Es normal que en una época de recesión los recortes vayan podando territorios de solidaridad que antes nadie discutía. Normal, aunque poco edificante. Pero resulta un poco menos comprensible que el Estado providente y paternal, además de jodernos a base de bien, se convierta en una ciega maquinaria deshumanizada.

Una jueza de Las Palmas, María Victoria Rosell, ha subvertido el régimen marcial de los campos de internamiento de extranjeros -cuánta dulzura existe en la sintaxis-, generalmente negros, para permitir que los encerrados puedan recibir visitas y hacer llamadas telefónicas y establecer que sean avisados unas doce horas antes de que les den la patada en el trasero para devolverlos a sus infiernos de origen.

El gesto de humanidad de la magistrada, implorado por algunas ONG, es una excepción en el régimen de los centros de todo el Estado del bienestar español. Es normal (dentro de lo anormal de un mundo dividido por fronteras y nacionalismos) que a los inmigrantes sin papeles se les devuelva a sus países de origen. Lo que repugna a la razón es que su estancia, hasta la expulsión, se convierta en una prisión que extingue derechos que mantiene el más execrable chorizo nacional.

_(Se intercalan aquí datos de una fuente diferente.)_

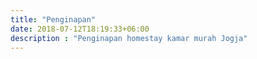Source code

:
 ```yaml
---
title: "Penginapan"
date: 2018-07-12T18:19:33+06:00
description : "Penginapan homestay kamar murah Jogja"
---
```


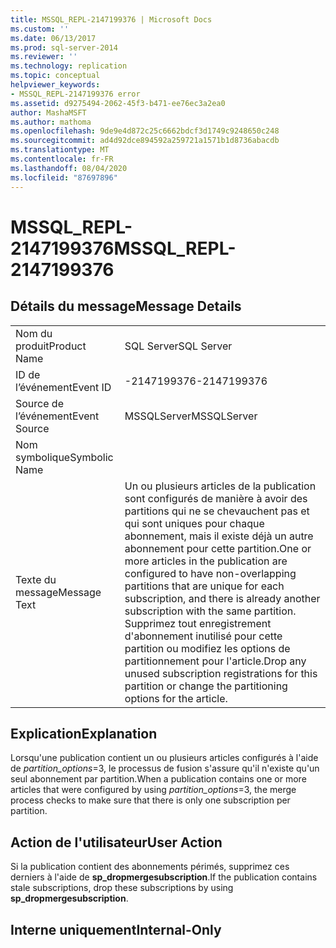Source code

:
 ```yaml
---
title: MSSQL_REPL-2147199376 | Microsoft Docs
ms.custom: ''
ms.date: 06/13/2017
ms.prod: sql-server-2014
ms.reviewer: ''
ms.technology: replication
ms.topic: conceptual
helpviewer_keywords:
- MSSQL_REPL-2147199376 error
ms.assetid: d9275494-2062-45f3-b471-ee76ec3a2ea0
author: MashaMSFT
ms.author: mathoma
ms.openlocfilehash: 9de9e4d872c25c6662bdcf3d1749c9248650c248
ms.sourcegitcommit: ad4d92dce894592a259721a1571b1d8736abacdb
ms.translationtype: MT
ms.contentlocale: fr-FR
ms.lasthandoff: 08/04/2020
ms.locfileid: "87697896"
---
```

# <a name="mssql_repl-2147199376"></a><span data-ttu-id="db222-102">MSSQL_REPL-2147199376</span><span class="sxs-lookup"><span data-stu-id="db222-102">MSSQL_REPL-2147199376</span></span>
    
## <a name="message-details"></a><span data-ttu-id="db222-103">Détails du message</span><span class="sxs-lookup"><span data-stu-id="db222-103">Message Details</span></span>  
  
|||  
|-|-|  
|<span data-ttu-id="db222-104">Nom du produit</span><span class="sxs-lookup"><span data-stu-id="db222-104">Product Name</span></span>|<span data-ttu-id="db222-105">SQL Server</span><span class="sxs-lookup"><span data-stu-id="db222-105">SQL Server</span></span>|  
|<span data-ttu-id="db222-106">ID de l’événement</span><span class="sxs-lookup"><span data-stu-id="db222-106">Event ID</span></span>|<span data-ttu-id="db222-107">-2147199376</span><span class="sxs-lookup"><span data-stu-id="db222-107">-2147199376</span></span>|  
|<span data-ttu-id="db222-108">Source de l’événement</span><span class="sxs-lookup"><span data-stu-id="db222-108">Event Source</span></span>|<span data-ttu-id="db222-109">MSSQLServer</span><span class="sxs-lookup"><span data-stu-id="db222-109">MSSQLServer</span></span>|  
|<span data-ttu-id="db222-110">Nom symbolique</span><span class="sxs-lookup"><span data-stu-id="db222-110">Symbolic Name</span></span>||  
|<span data-ttu-id="db222-111">Texte du message</span><span class="sxs-lookup"><span data-stu-id="db222-111">Message Text</span></span>|<span data-ttu-id="db222-112">Un ou plusieurs articles de la publication sont configurés de manière à avoir des partitions qui ne se chevauchent pas et qui sont uniques pour chaque abonnement, mais il existe déjà un autre abonnement pour cette partition.</span><span class="sxs-lookup"><span data-stu-id="db222-112">One or more articles in the publication are configured to have non-overlapping partitions that are unique for each subscription, and there is already another subscription with the same partition.</span></span> <span data-ttu-id="db222-113">Supprimez tout enregistrement d'abonnement inutilisé pour cette partition ou modifiez les options de partitionnement pour l'article.</span><span class="sxs-lookup"><span data-stu-id="db222-113">Drop any unused subscription registrations for this partition or change the partitioning options for the article.</span></span>|  
  
## <a name="explanation"></a><span data-ttu-id="db222-114">Explication</span><span class="sxs-lookup"><span data-stu-id="db222-114">Explanation</span></span>  
 <span data-ttu-id="db222-115">Lorsqu'une publication contient un ou plusieurs articles configurés à l'aide de *partition_options*=3, le processus de fusion s'assure qu'il n'existe qu'un seul abonnement par partition.</span><span class="sxs-lookup"><span data-stu-id="db222-115">When a publication contains one or more articles that were configured by using *partition_options*=3, the merge process checks to make sure that there is only one subscription per partition.</span></span>  
  
## <a name="user-action"></a><span data-ttu-id="db222-116">Action de l'utilisateur</span><span class="sxs-lookup"><span data-stu-id="db222-116">User Action</span></span>  
 <span data-ttu-id="db222-117">Si la publication contient des abonnements périmés, supprimez ces derniers à l'aide de **sp_dropmergesubscription**.</span><span class="sxs-lookup"><span data-stu-id="db222-117">If the publication contains stale subscriptions, drop these subscriptions by using **sp_dropmergesubscription**.</span></span>  
  
## <a name="internal-only"></a><span data-ttu-id="db222-118">Interne uniquement</span><span class="sxs-lookup"><span data-stu-id="db222-118">Internal-Only</span></span>  
  
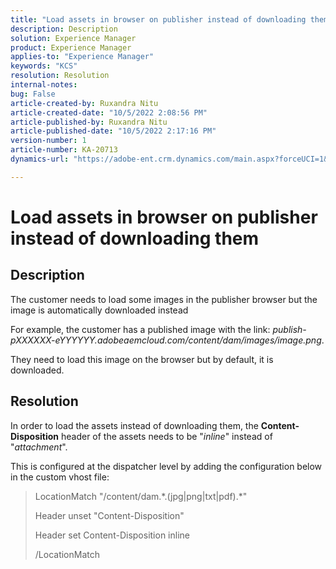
 ```yaml
---
title: "Load assets in browser on publisher instead of downloading them"
description: Description
solution: Experience Manager
product: Experience Manager
applies-to: "Experience Manager"
keywords: "KCS"
resolution: Resolution
internal-notes: 
bug: False
article-created-by: Ruxandra Nitu
article-created-date: "10/5/2022 2:08:56 PM"
article-published-by: Ruxandra Nitu
article-published-date: "10/5/2022 2:17:16 PM"
version-number: 1
article-number: KA-20713
dynamics-url: "https://adobe-ent.crm.dynamics.com/main.aspx?forceUCI=1&pagetype=entityrecord&etn=knowledgearticle&id=a7a6973c-b744-ed11-bba2-0022480869de"

---
```

# Load assets in browser on publisher instead of downloading them

## Description


The customer needs to load some images in the publisher browser but the image is automatically downloaded instead

For example, the customer has a published image with the link: *publish-pXXXXXX-eYYYYYY.adobeaemcloud.com/content/dam/images/image.png*.

They need to load this image on the browser but by default, it is downloaded.


## Resolution


In order to load the assets instead of downloading them, the <b>Content-Disposition</b> header of the assets needs to be "*inline*" instead of "*attachment*".

This is configured at the dispatcher level by adding the configuration below in the custom vhost file:




> LocationMatch "\/content\/dam.\*\.(jpg|png|txt|pdf).\*"
> 
> Header unset "Content-Disposition"
> 
> Header set Content-Disposition inline
> 
> /LocationMatch





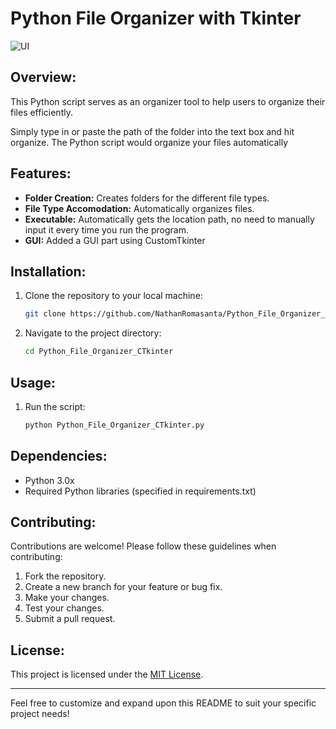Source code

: # Python File Organizer with Tkinter


![UI](https://github.com/NathanRomasanta/Python_File_Organizer_Tkinter/assets/102335871/419e4ec6-5397-40b7-bb90-c1ff34104469)

## Overview:

This Python script serves as an organizer tool to help users to organize their files efficiently.

Simply type in or paste the path of the folder into the text box and hit organize. The Python script would organize your files automatically

## Features:

- **Folder Creation:** Creates folders for the different file types.
- **File Type Accomodation:** Automatically organizes files.
- **Executable:** Automatically gets the location path, no need to  manually input it every time you run the program.
- **GUI:** Added a GUI part using CustomTkinter

## Installation:

1. Clone the repository to your local machine:

    ```bash
    git clone https://github.com/NathanRomasanta/Python_File_Organizer_CTkinter.git
    ```

2. Navigate to the project directory:

    ```bash
    cd Python_File_Organizer_CTkinter
    ```


## Usage:

1. Run the script:

    ```bash
    python Python_File_Organizer_CTkinter.py
    ```


## Dependencies:

- Python 3.0x
- Required Python libraries (specified in requirements.txt)

## Contributing:

Contributions are welcome! Please follow these guidelines when contributing:

1. Fork the repository.
2. Create a new branch for your feature or bug fix.
3. Make your changes.
4. Test your changes.
5. Submit a pull request.

## License:

This project is licensed under the [MIT License](LICENSE).

---

Feel free to customize and expand upon this README to suit your specific project needs!
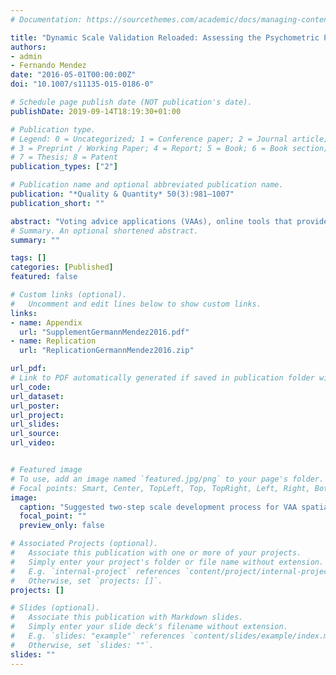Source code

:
 ```yaml
---
# Documentation: https://sourcethemes.com/academic/docs/managing-content/

title: "Dynamic Scale Validation Reloaded: Assessing the Psychometric Properties of Latent Measures of Ideology in VAA Spatial Maps"
authors: 
- admin
- Fernando Mendez
date: "2016-05-01T00:00:00Z"
doi: "10.1007/s11135-015-0186-0"

# Schedule page publish date (NOT publication's date).
publishDate: 2019-09-14T18:19:30+01:00

# Publication type.
# Legend: 0 = Uncategorized; 1 = Conference paper; 2 = Journal article;
# 3 = Preprint / Working Paper; 4 = Report; 5 = Book; 6 = Book section;
# 7 = Thesis; 8 = Patent
publication_types: ["2"]

# Publication name and optional abbreviated publication name.
publication: "*Quality & Quantity* 50(3):981–1007"
publication_short: ""

abstract: "Voting advice applications (VAAs), online tools that provide voters with an estimate of their ideological congruence with political parties or candidates, have become increasingly popular in recent years. Many VAAs draw on low-dimensional spatial representations to match voters to political elites. Yet VAA spatial maps tend to be defined purely on a priori grounds. Thus fundamental psychometric properties, such as unidimensionality and reliability, remain unchecked and potentially violated. This practice can be damaging to the quality of spatial matches. In this paper we propose dynamic scale validation (DSV) as a method to empirically validate and thereby improve VAA spatial maps. The basic logic is to draw on data generated by users who access the VAA soon after its launch for an evaluation (and potential adjustment) of the spatial maps. We demonstrate the usefulness of DSV drawing on data from three actual VAAs: ParteieNavi, votulmeu and choose4cyprus."
# Summary. An optional shortened abstract.
summary: ""

tags: []
categories: [Published]
featured: false

# Custom links (optional).
#   Uncomment and edit lines below to show custom links.
links:
- name: Appendix
  url: "SupplementGermannMendez2016.pdf"
- name: Replication
  url: "ReplicationGermannMendez2016.zip"

url_pdf: 
# Link to PDF automatically generated if saved in publication folder with same name as folder
url_code: 
url_dataset: 
url_poster:
url_project:
url_slides:
url_source:
url_video:


# Featured image
# To use, add an image named `featured.jpg/png` to your page's folder. 
# Focal points: Smart, Center, TopLeft, Top, TopRight, Left, Right, BottomLeft, Bottom, BottomRight.
image:
  caption: "Suggested two-step scale development process for VAA spatial maps"
  focal_point: ""
  preview_only: false

# Associated Projects (optional).
#   Associate this publication with one or more of your projects.
#   Simply enter your project's folder or file name without extension.
#   E.g. `internal-project` references `content/project/internal-project/index.md`.
#   Otherwise, set `projects: []`.
projects: []

# Slides (optional).
#   Associate this publication with Markdown slides.
#   Simply enter your slide deck's filename without extension.
#   E.g. `slides: "example"` references `content/slides/example/index.md`.
#   Otherwise, set `slides: ""`.
slides: ""
---
```

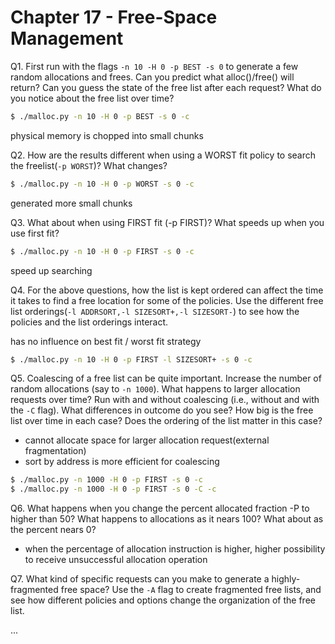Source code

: # Chapter 17 - Free-Space Management

Q1. First run with the flags `-n 10 -H 0 -p BEST -s 0` to generate a few random allocations and frees. Can you predict what alloc()/free() will return? Can you guess the state of the free list after each request? What do you notice about the free list over time?

```bash
$ ./malloc.py -n 10 -H 0 -p BEST -s 0 -c
```

physical memory is chopped into small chunks

Q2. How are the results different when using a WORST fit policy to search the freelist(`-p WORST`)? What changes?

```bash
$ ./malloc.py -n 10 -H 0 -p WORST -s 0 -c
```

generated more small chunks

Q3. What about when using FIRST fit (-p FIRST)? What speeds up when you use first fit?

```bash
$ ./malloc.py -n 10 -H 0 -p FIRST -s 0 -c
```

speed up searching

Q4. For the above questions, how the list is kept ordered can affect the time it takes to find a free location for some of the policies. Use the different free list orderings(`-l ADDRSORT,-l SIZESORT+,-l SIZESORT-`) to see how the policies and the list orderings interact.

has no influence on best fit / worst fit strategy

```bash
$ ./malloc.py -n 10 -H 0 -p FIRST -l SIZESORT+ -s 0 -c
```

Q5. Coalescing of a free list can be quite important. Increase the number of random allocations (say to `-n 1000`). What happens to larger allocation requests over time? Run with and without coalescing (i.e., without and with the `-C` flag). What differences in outcome do you see? How big is the free list over time in each case? Does the ordering of the list matter in this case?

- cannot allocate space for larger allocation request(external fragmentation)
- sort by address is more efficient for coalescing

```bash
$ ./malloc.py -n 1000 -H 0 -p FIRST -s 0 -c
$ ./malloc.py -n 1000 -H 0 -p FIRST -s 0 -C -c
```

Q6. What happens when you change the percent allocated fraction -P to higher than 50? What happens to allocations as it nears 100? What about as the percent nears 0?

- when the percentage of allocation instruction is higher, higher possibility to receive unsuccessful allocation operation

Q7. What kind of specific requests can you make to generate a highly-fragmented free space? Use the `-A` flag to create fragmented free lists, and see how different policies and options change the organization of the free list.

...
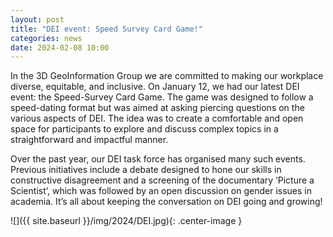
 ```yaml
---
layout: post
title: "DEI event: Speed Survey Card Game!"
categories: news
date: 2024-02-08 10:00
---
```

In the 3D GeoInformation Group we are committed to making our workplace diverse, equitable, and inclusive. On January 12, we had our latest DEI event: the Speed-Survey Card Game. The game was designed to follow a speed-dating format but was aimed at asking piercing questions on the various aspects of DEI. The idea was to create a comfortable and open space for participants to explore and discuss complex topics in a straightforward and impactful manner.

Over the past year, our DEI task force has organised many such events. Previous initiatives include a debate designed to hone our skills in constructive disagreement and a screening of the documentary ‘Picture a Scientist’, which was followed by an open discussion on gender issues in academia. It’s all about keeping the conversation on DEI going and growing!

![]({{ site.baseurl }}/img/2024/DEI.jpg){: .center-image }
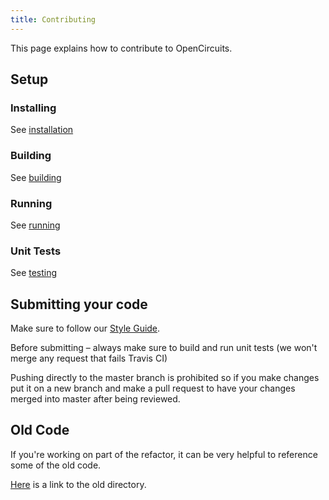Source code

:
 ```yaml
---
title: Contributing
---
```


This page explains how to contribute to OpenCircuits.


## Setup

### Installing

See [installation](./Installation)

### Building

See [building](./Running#backend)

### Running

See [running](./Running#frontend)

### Unit Tests

See [testing](./Running#testing)


## Submitting your code

Make sure to follow our [Style Guide](/Guides/StyleGuide/PullRequests).

Before submitting – always make sure to build and run unit tests (we won't merge any request that fails Travis CI)

Pushing directly to the master branch is prohibited so if you make changes put it on a new branch and make a pull request to have your changes merged into master after being reviewed.

## Old Code

If you're working on part of the refactor, it can be very helpful to reference some of the old code.

[Here](https://github.com/OpenCircuits/OpenCircuits/tree/ac87b95e083cacec5dd83c10526e6ac7d03ff253/old_site) is a link to the old directory.

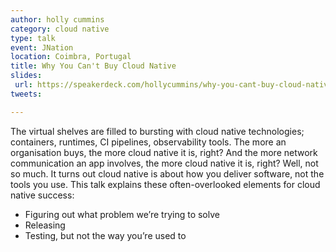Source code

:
 ```yaml
---
author: holly cummins
category: cloud native
type: talk
event: JNation
location: Coimbra, Portugal
title: Why You Can't Buy Cloud Native
slides: 
 url: https://speakerdeck.com/hollycummins/why-you-cant-buy-cloud-native
tweets: 

---
```


The virtual shelves are filled to bursting with cloud native technologies; containers, runtimes, CI pipelines, observability tools. The more an organisation buys, the more cloud native it is, right? And the more network communication an app involves, the more cloud native it is, right? Well, not so much. It turns out cloud native is about how you deliver software, not the tools you use. This talk explains these often-overlooked elements for cloud native success:

- Figuring out what problem we’re trying to solve
- Releasing
- Testing, but not the way you’re used to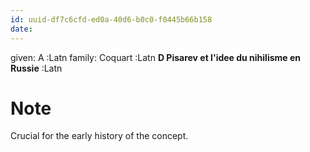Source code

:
 ```yaml
---
id: uuid-df7c6cfd-ed0a-40d6-b0c0-f0445b66b158
date: 
---
```


given: A :Latn
family: Coquart :Latn
**D Pisarev et l'idee du nihilisme en Russie** :Latn
# Note
Crucial for the early history of the concept.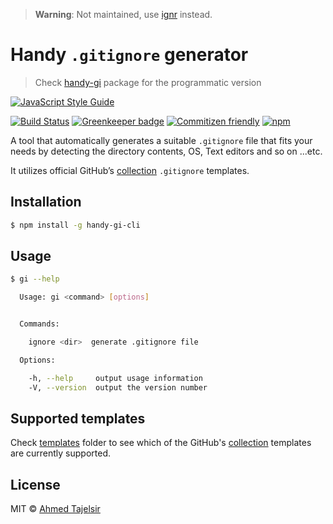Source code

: > **Warning**: Not maintained, use [ignr](https://github.com/z0al/ignr) instead.

# Handy `.gitignore` generator

> Check [handy-gi](https://github.com/ahmed-taj/handy-gi) package for the programmatic version

[![JavaScript Style Guide](https://cdn.rawgit.com/feross/standard/master/badge.svg)](https://github.com/feross/standard)

[![Build Status](https://travis-ci.org/ahmed-taj/handy-gi-cli.svg?branch=master)](https://travis-ci.org/ahmed-taj/handy-gi-cli)
[![Greenkeeper badge](https://badges.greenkeeper.io/ahmed-taj/handy-gi-cli.svg)](https://greenkeeper.io/)
[![Commitizen friendly](https://img.shields.io/badge/commitizen-friendly-brightgreen.svg)](http://commitizen.github.io/cz-cli/)
[![npm](https://img.shields.io/npm/v/handy-gi-cli.svg)](https://npm.im/handy-gi-cli)

A tool that automatically generates a suitable `.gitignore` file that fits your needs by detecting the directory contents, OS, Text editors and so on ...etc.

It utilizes official GitHub’s [collection] `.gitignore` templates.

## Installation

```sh
$ npm install -g handy-gi-cli
```

## Usage

```sh
$ gi --help

  Usage: gi <command> [options]


  Commands:

    ignore <dir>  generate .gitignore file

  Options:

    -h, --help     output usage information
    -V, --version  output the version number
```

## Supported templates

Check [templates] folder to see which of the GitHub's [collection] templates are
currently supported.

[collection]: https://github.com/github/gitignore

[templates]: https://github.com/ahmed-taj/handy-gi/blob/master/templates

## License

MIT © [Ahmed Tajelsir](https://github.com/ahmed-taj)
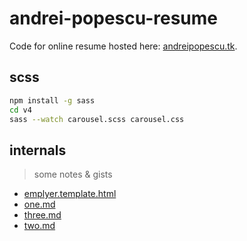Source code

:# andrei-popescu-resume

Code for online resume hosted here: [andreipopescu.tk](http://andreipopescu.tk/).

## scss

```sh
npm install -g sass
cd v4
sass --watch carousel.scss carousel.css
```

## internals

> some notes & gists

- [emplyer.template.html](./carousel/emplyer.template.html)
- [one.md](./carousel/one.md)
- [three.md](./carousel/three.md)
- [two.md](./carousel/two.md)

Algún día pagaremos, supongo, la civilizada eugenesia que los países desarrollados vienen practicando en África con la siempre excelente colaboración de los propios caudillos africanos. Mientras tanto somos ese sueño con el que sueñan, con los ojos abiertos, los mendigos del continente negro. Alambradas, campos de internamiento, patrullas de vigilancia… tienen ecos de viejas canciones que escuchamos en aquella Europa en la que los negros éramos nosotros.

Qué pronto se nos olvidó a los nuevos ricos la maleta de cartón. Consuela pensar que este jardín de recortes, impuestos y comedores sociales puede ser aún el paraíso para millones de personas. Consuela y hace pensar.